• _YOUR OBJECTIVE_
Your answer must be the full listing, word for word, with no images in it.

>>>>>

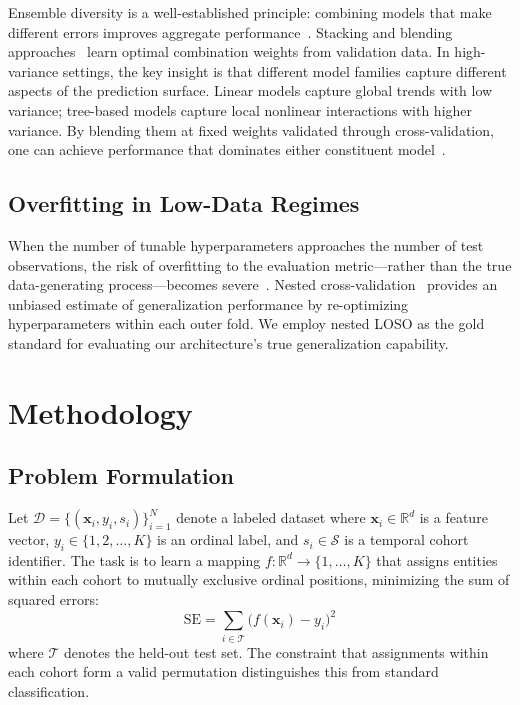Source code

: \documentclass[conference]{IEEEtran}
\begin{document}
Ensemble diversity is a well-established principle: combining models that make different errors improves aggregate performance~\cite{kuncheva2003measures}. Stacking and blending approaches~\cite{wolpert1992stacked} learn optimal combination weights from validation data. In high-variance settings, the key insight is that different model families capture different aspects of the prediction surface. Linear models capture global trends with low variance; tree-based models capture local nonlinear interactions with higher variance. By blending them at fixed weights validated through cross-validation, one can achieve performance that dominates either constituent model~\cite{breiman1996bagging}.

\subsection{Overfitting in Low-Data Regimes}

When the number of tunable hyperparameters approaches the number of test observations, the risk of overfitting to the evaluation metric---rather than the true data-generating process---becomes severe~\cite{cawley2010overfitting}. Nested cross-validation~\cite{varma2006bias} provides an unbiased estimate of generalization performance by re-optimizing hyperparameters within each outer fold. We employ nested LOSO as the gold standard for evaluating our architecture's true generalization capability.

\section{Methodology}

\subsection{Problem Formulation}

Let $\mathcal{D} = \{(\mathbf{x}_i, y_i, s_i)\}_{i=1}^{N}$ denote a labeled dataset where $\mathbf{x}_i \in \mathbb{R}^d$ is a feature vector, $y_i \in \{1, 2, \ldots, K\}$ is an ordinal label, and $s_i \in \mathcal{S}$ is a temporal cohort identifier. The task is to learn a mapping $f\colon \mathbb{R}^d \rightarrow \{1, \ldots, K\}$ that assigns entities within each cohort to mutually exclusive ordinal positions, minimizing the sum of squared errors:
\begin{equation}
\text{SE} = \sum_{i \in \mathcal{T}} \bigl(f(\mathbf{x}_i) - y_i\bigr)^2
\label{eq:se}
\end{equation}
where $\mathcal{T}$ denotes the held-out test set. The constraint that assignments within each cohort form a valid permutation distinguishes this from standard classification.
\end{document}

<<<<<

• _OUTPUT FOR THIS EXERCISE_
Source code

: \documentclass[conference]{IEEEtran}
\begin{document}
Ensemble diversity is a well-established principle: combining models that make different errors improves aggregate performance~\cite{kuncheva2003measures}. Stacking and blending approaches~\cite{wolpert1992stacked} learn optimal combination weights from validation data. In high-variance settings, the key insight is that different model families capture different aspects of the prediction surface. Linear models capture global trends with low variance; tree-based models capture local nonlinear interactions with higher variance. By blending them at fixed weights validated through cross-validation, one can achieve performance that dominates either constituent model~\cite{breiman1996bagging}.

\subsection{Overfitting in Low-Data Regimes}

When the number of tunable hyperparameters approaches the number of test observations, the risk of overfitting to the evaluation metric---rather than the true data-generating process---becomes severe~\cite{cawley2010overfitting}. Nested cross-validation~\cite{varma2006bias} provides an unbiased estimate of generalization performance by re-optimizing hyperparameters within each outer fold. We employ nested LOSO as the gold standard for evaluating our architecture's true generalization capability.

\section{Methodology}

\subsection{Problem Formulation}

Let $\mathcal{D} = \{(\mathbf{x}_i, y_i, s_i)\}_{i=1}^{N}$ denote a labeled dataset where $\mathbf{x}_i \in \mathbb{R}^d$ is a feature vector, $y_i \in \{1, 2, \ldots, K\}$ is an ordinal label, and $s_i \in \mathcal{S}$ is a temporal cohort identifier. The task is to learn a mapping $f\colon \mathbb{R}^d \rightarrow \{1, \ldots, K\}$ that assigns entities within each cohort to mutually exclusive ordinal positions, minimizing the sum of squared errors:
\begin{equation}
\text{SE} = \sum_{i \in \mathcal{T}} \bigl(f(\mathbf{x}_i) - y_i\bigr)^2
\label{eq:se}
\end{equation}
where $\mathcal{T}$ denotes the held-out test set. The constraint that assignments within each cohort form a valid permutation distinguishes this from standard classification.
\end{document}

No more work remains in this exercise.